Vergennes transmit simplement la lettre de Dumas au maréchal de Castries le 28 novembre 1783.

On commença pourtant à s’inquiéter de ces projets parce qu’on craignait que les Anglais cherchassent à s’établir à Madagascar. D’après des rapports évidemment exagérés, on crut un moment que Benyowszky était parti d’Angleterre avec cinq vaisseaux et un grand nombre de volontaires européens dont une quarantaine de Français. On disait qu’il allait fonder une colonie à Madagascar, sous le pavillon de l’empereur d’Allemagne ; mais cela paraissait peu vraisemblable : on croyait que ces prétextes déguisaient l’action du gouvernement anglais. Des ordres furent en conséquence envoyés au gouverneur des îles de France et de Bourbon. On lui recommanda de ne se livrer à aucune hostilité contre les compagnons de Benyowszky, mais d’entrer en rapport avec lui, de savoir à quel titre il fondait une colonie dans l’île et, cependant, de l’obliger à ne pas s’installer sur la côte orientale où étaient nos comptoirs et à ne pas troubler nos traites.
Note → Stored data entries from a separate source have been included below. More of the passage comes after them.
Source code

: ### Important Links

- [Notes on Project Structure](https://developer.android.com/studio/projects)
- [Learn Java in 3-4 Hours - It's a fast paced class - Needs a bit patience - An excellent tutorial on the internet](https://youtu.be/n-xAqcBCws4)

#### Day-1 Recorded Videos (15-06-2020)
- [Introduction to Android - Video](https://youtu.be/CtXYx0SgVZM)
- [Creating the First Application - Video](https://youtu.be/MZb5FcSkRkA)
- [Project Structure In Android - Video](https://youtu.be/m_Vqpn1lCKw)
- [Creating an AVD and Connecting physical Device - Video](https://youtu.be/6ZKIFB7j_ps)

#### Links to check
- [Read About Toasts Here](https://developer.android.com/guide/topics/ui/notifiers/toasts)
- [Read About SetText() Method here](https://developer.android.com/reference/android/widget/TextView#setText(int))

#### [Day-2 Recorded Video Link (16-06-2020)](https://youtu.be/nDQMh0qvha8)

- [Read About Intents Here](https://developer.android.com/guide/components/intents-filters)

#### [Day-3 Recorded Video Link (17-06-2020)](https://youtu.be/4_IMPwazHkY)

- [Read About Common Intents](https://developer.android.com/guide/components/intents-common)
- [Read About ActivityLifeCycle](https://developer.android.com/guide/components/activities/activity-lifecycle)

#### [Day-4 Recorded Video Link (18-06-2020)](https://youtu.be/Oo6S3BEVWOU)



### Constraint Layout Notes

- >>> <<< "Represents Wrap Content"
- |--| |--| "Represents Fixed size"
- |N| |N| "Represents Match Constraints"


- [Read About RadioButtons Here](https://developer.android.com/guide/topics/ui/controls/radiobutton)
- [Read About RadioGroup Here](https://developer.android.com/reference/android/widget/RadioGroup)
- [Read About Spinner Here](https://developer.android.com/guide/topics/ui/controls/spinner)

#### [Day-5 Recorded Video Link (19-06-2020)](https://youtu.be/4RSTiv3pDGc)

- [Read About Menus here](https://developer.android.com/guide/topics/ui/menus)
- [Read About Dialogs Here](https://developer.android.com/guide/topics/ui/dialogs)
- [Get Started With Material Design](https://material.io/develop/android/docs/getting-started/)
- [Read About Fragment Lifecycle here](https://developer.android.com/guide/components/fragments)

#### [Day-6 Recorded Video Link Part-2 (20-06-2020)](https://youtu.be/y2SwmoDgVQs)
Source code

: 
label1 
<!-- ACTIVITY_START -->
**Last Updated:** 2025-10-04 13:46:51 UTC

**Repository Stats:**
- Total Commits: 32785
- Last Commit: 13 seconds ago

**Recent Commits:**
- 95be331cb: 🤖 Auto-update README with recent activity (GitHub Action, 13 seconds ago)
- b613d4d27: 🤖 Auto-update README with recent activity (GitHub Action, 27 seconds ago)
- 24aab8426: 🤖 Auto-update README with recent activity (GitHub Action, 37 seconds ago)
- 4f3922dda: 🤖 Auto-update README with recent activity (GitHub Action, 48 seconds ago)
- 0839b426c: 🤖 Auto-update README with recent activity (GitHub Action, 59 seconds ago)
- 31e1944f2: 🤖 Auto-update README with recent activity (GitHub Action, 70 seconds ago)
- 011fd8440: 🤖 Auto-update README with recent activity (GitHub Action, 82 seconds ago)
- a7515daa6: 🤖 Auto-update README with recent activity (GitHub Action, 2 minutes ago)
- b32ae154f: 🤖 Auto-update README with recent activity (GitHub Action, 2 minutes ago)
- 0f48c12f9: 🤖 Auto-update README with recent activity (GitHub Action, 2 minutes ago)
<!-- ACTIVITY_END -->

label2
En réalité, Benyowszky n’avait rien obtenu du gouvernement britannique, auquel il avait essayé de faire agréer ses plans. Il avait lié connaissance avec un certain Magellan, qui, né à Talavera en 1723, avait séjourné en France, avait émigré en Angleterre en 1764 et faisait partie de la Société royale de Londres où ses travaux sur les appareils de physique astronomique l’avaient fait admettre. Ce Magellan, sans doute assez naïf, se laissa duper par Benyowszky, qui était en 1784 en pleine possession de son rôle d’Ampansacabé auquel il ne paraît avoir donné la dernière perfection qu’à cette époque. Il lui prêta de l’argent, reçut en dépôt ses papiers et ses mémoires et fut l’un des organisateurs de l’association que le baron cherchait à former.

N’ayant pas trouvé en Angleterre tout l’argent nécessaire, Benyowszky, dont nous ne tarderons pas à comprendre les véritables projets, passa en Amérique avec quelques associés, pour compléter ses fonds et organiser son expédition (mai 1784). Voici la relation que donne de ses démarches le capitaine Paschke, chevalier de l’ordre de Cincinnatus, capitaine de cavalerie dans l’armée des États-Unis et l’un des associés :

« Les propositions du comte d’ériger une société de commerce à Madagascar ayant été rejetées par les cours de Versailles et de Londres, il trouva moyen de s’associer avec des particuliers qui étaient entre autres : M. Petit, le fils, le colonel Eissen, M. de Magellan, le capitaine Graterol, Brossard, les deux frères Texier, Curtal et Hinsky, tous de différentes nations. Cette association se fit à Londres, mais comme les fonds qu’on avait d’abord destinés à l’établissement se trouvaient n’être pas suffisants, la plupart des entrepreneurs nommés ci-dessus s’embarquèrent en mai 1784 pour l’Amérique septentrionale d’où l’expédition s’est faite, afin d’y voir par eux-mêmes. Les propositions paraissaient si avantageuses que le nombre des associés fut augmenté par MM. Zollichofer et Meissonier, commerçants à Baltimore, le baron d’Adelsheim, le major Collerus, MM. Benfoglioli, Sandoz, Luigini, Michel et moi. »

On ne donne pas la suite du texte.